Agent Sarah Negovetich of Covisiero Literary Agency is with us today to talk about query letters. And if you still want more help with queries I'm (Beth Fred) teaching a class on the subject. There is still limited availability so sign up now!  Okay, take it away Sarah!

Let’s talk about the query. It’s the magic letter that distills your amazing novel down into a few paragraphs and makes agents leap from their chairs in excitement. Write a great one and your inbox will flood with requests. Miss the mark and you’ve got a future filled with form rejections. That’s a lot of pressure for 250 words. The only thing writers hate more than these one-page torture devices is their two-page cousin, the synopsis.
It’s no wonder querying hopefuls want to know exactly what it is that agents are looking for when they open their inbox. So here’s my not-so-secret insider tip. The number one reason I pass on queries is:

All signs point to a premise novel.

A premise novel has a great set-up, interesting world building, fascinating characters, and a lot going on…without really leading toward anything. These novels often resolve with a big battle scene, even though the rest of the novel isn’t driving toward a battle. This isn’t good.

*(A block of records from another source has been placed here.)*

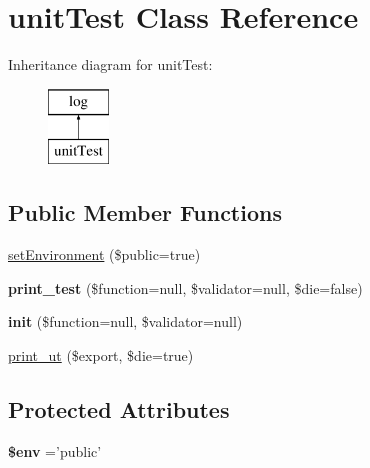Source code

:\hypertarget{classunit_test}{\section{unit\-Test Class Reference}
\label{classunit_test}
}
Inheritance diagram for unit\-Test\-:\begin{figure}[H]
\begin{center}
\leavevmode
\includegraphics[height=2.000000cm]{classunit_test}
\end{center}
\end{figure}
\subsection*{Public Member Functions}
\begin{DoxyCompactItemize}
\item 
\hyperlink{classunit_test_a87d56f544f853dec06cbd953c3ede752}{set\-Environment} (\$public=true)
\item 
\hypertarget{classunit_test_a2f7869c20ba14e4ccc0b4a70747626e7}{{\bfseries print\-\_\-test} (\$function=null, \$validator=null, \$die=false)}\label{classunit_test_a2f7869c20ba14e4ccc0b4a70747626e7}

\item 
\hypertarget{classunit_test_ae333c4e62083e087bce97578113b2b17}{{\bfseries init} (\$function=null, \$validator=null)}\label{classunit_test_ae333c4e62083e087bce97578113b2b17}

\item 
\hyperlink{classunit_test_a558679772c5cec30a0bb089041a0f430}{print\-\_\-ut} (\$export, \$die=true)
\end{DoxyCompactItemize}
\subsection*{Protected Attributes}
\begin{DoxyCompactItemize}
\item 
\hypertarget{classunit_test_aa99ce9ae015e958eef5782267276fbb4}{{\bfseries \$env} ='public'}\label{classunit_test_aa99ce9ae015e958eef5782267276fbb4}

\end{DoxyCompactItemize}


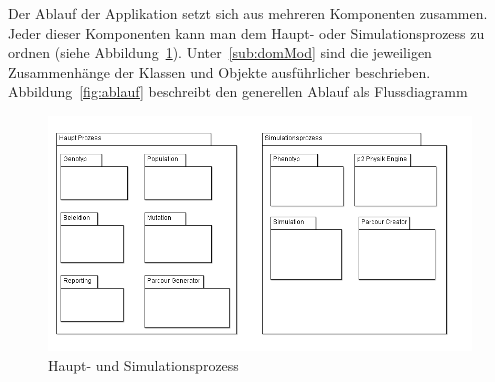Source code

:     Der Ablauf der Applikation setzt sich aus mehreren Komponenten zusammen.
    Jeder dieser Komponenten kann man dem Haupt- oder Simulationsprozess zu ordnen (siehe Abbildung~\ref{fig:hauptSimuProzesse}).
    Unter~\ref{sub:domMod} sind die jeweiligen Zusammenhänge der Klassen und Objekte ausführlicher beschrieben.
    Abbildung~\ref{fig:ablauf} beschreibt den generellen Ablauf als Flussdiagramm
    \begin{figure}[H]
      \includegraphics[scale=0.45]{graphics/haupt_simulations_prozess}
      \caption{Haupt- und Simulationsprozess\label{fig:hauptSimuProzesse}}
    \end{figure}
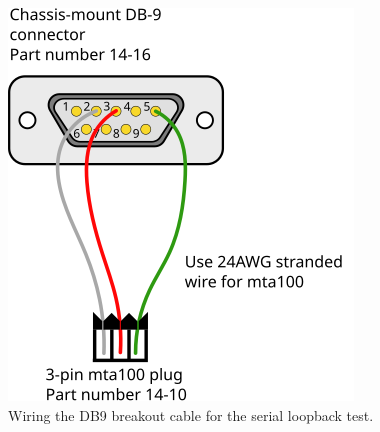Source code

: \begin{figure}[ht]
  \begin{center}
    \includegraphics[clip,scale=1]{figs/usb_board_uart_to_db9}
    \caption{Wiring the DB9 breakout cable for the serial loopback
      test.\label{fig:db9_breakout}}
  \end{center}
\end{figure}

Your query needs to hit on several key aspects if you want to make it clear that you have a fully fleshed novel with a well-developed plot.

1.       A protagonist: This may sound silly, but I see a lot of queries that list several characters without making it clear who the main character is. Your query should focus on your protagonist and every aspect of the plot should impact him or her. Also, give me more than just gender and age. An adopted teen cyborg, despised by the mother who never wanted her in the first place.

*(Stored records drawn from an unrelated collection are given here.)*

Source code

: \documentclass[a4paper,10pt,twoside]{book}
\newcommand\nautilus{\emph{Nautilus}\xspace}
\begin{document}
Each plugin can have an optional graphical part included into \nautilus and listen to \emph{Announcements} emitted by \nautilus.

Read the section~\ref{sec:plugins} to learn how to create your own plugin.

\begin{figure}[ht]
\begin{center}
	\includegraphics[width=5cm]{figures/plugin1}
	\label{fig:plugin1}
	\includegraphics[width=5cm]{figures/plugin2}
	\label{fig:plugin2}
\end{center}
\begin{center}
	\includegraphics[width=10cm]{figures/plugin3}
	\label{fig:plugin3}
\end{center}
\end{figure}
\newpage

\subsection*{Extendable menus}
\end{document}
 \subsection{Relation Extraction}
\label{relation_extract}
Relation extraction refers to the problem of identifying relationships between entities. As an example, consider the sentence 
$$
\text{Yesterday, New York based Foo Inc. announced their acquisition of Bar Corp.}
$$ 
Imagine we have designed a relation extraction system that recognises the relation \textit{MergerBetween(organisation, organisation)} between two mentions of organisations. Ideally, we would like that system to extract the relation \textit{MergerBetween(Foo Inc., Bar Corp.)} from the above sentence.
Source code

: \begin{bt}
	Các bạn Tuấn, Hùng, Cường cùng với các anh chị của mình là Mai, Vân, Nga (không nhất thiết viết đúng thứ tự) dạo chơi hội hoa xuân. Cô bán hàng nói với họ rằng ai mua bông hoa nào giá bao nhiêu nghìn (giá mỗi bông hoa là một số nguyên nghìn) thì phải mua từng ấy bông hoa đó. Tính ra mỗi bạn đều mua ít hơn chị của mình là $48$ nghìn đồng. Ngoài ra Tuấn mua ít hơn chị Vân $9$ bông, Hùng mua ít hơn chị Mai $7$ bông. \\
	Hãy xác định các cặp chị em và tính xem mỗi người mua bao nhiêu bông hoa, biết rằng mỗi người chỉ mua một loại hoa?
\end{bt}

2.       Goal: What does your protagonist want to achieve? What is the goal driving each of his/her actions throughout the story? Be specific here. Saving the world is not specific. Stopping the bad guy from building a Death Star battle ship threatening to blow up an entire planet is specific.

3.       Obstacles to the Goal: What is stopping your protagonist from achieving their goal? Again, be specific. Trials, tribulations and difficult choices are about as general as they come and could be applied to any novel. A family of knucklehead mobsters with guns chasing you through hidden tunnels and “booty” traps laid by a long dead, paranoid pirate are very specific obstacles.

4.       Stakes: What happens if your main character fails? Spoiler Alert, these should also be specific. The end of the world as he/she knows it isn’t going to cut it. If your character can’t figure out a way to stop the curse and avoid being claimed by the dark casters, every light caster in her family will die. Hello, specific.
Bonus Points: Make me care about the stakes. If your character manages to be claimed by the light, every dark caster, including her surrogate sister and the only father she’s known, will die. Hello, heartstrings.

When I finish reading your query, I should be able to tick off these aspects of your story without thinking too hard about it. By keeping the details specific you set your novel apart from the hundreds that land in my inbox each month. 

Need further proof of how important these details are? See if you can name each of the books or movies I used as examples for the four crucial elements of a query. Even though I only used a line or two from each example, I bet you can do it. 


Angela Brown said...

Very helpful tips (some things that should be common sense but just aren't in the fit of trying to craft the elusive perfect query lol!)

Thank you :-)

Liz A. said...

Ah yes, the specifics. Got to be specific. Great reminder. Thanks.

Huntress, aka CD Coffelt said...

The first tool to marketing, that all-important query.

Great advice.

Beth said...

@Angela I think the simplest things are the ones we most often forget.
@Liz A Yep on the specifics and that matters for all aspects of writing.

Lexa Cain said...

This list of what should be in a query is perfect. I wish I'd read it before I queried my very first novel 'cause wow, was my query missing a lot -- like goals and stakes.

farawayeyes said...

Some excellent advice. A checklist I'm printing out for future reference. Thanks.

farawayeyes said...

BTW- the number two tip uses Star Wars as it's example. Number three is Goonies. I don't know one and four.

Matthew Keith Reviews said...

I really enjoyed this post. Great information distilled down and delivered in a way that makes sense. Thank you!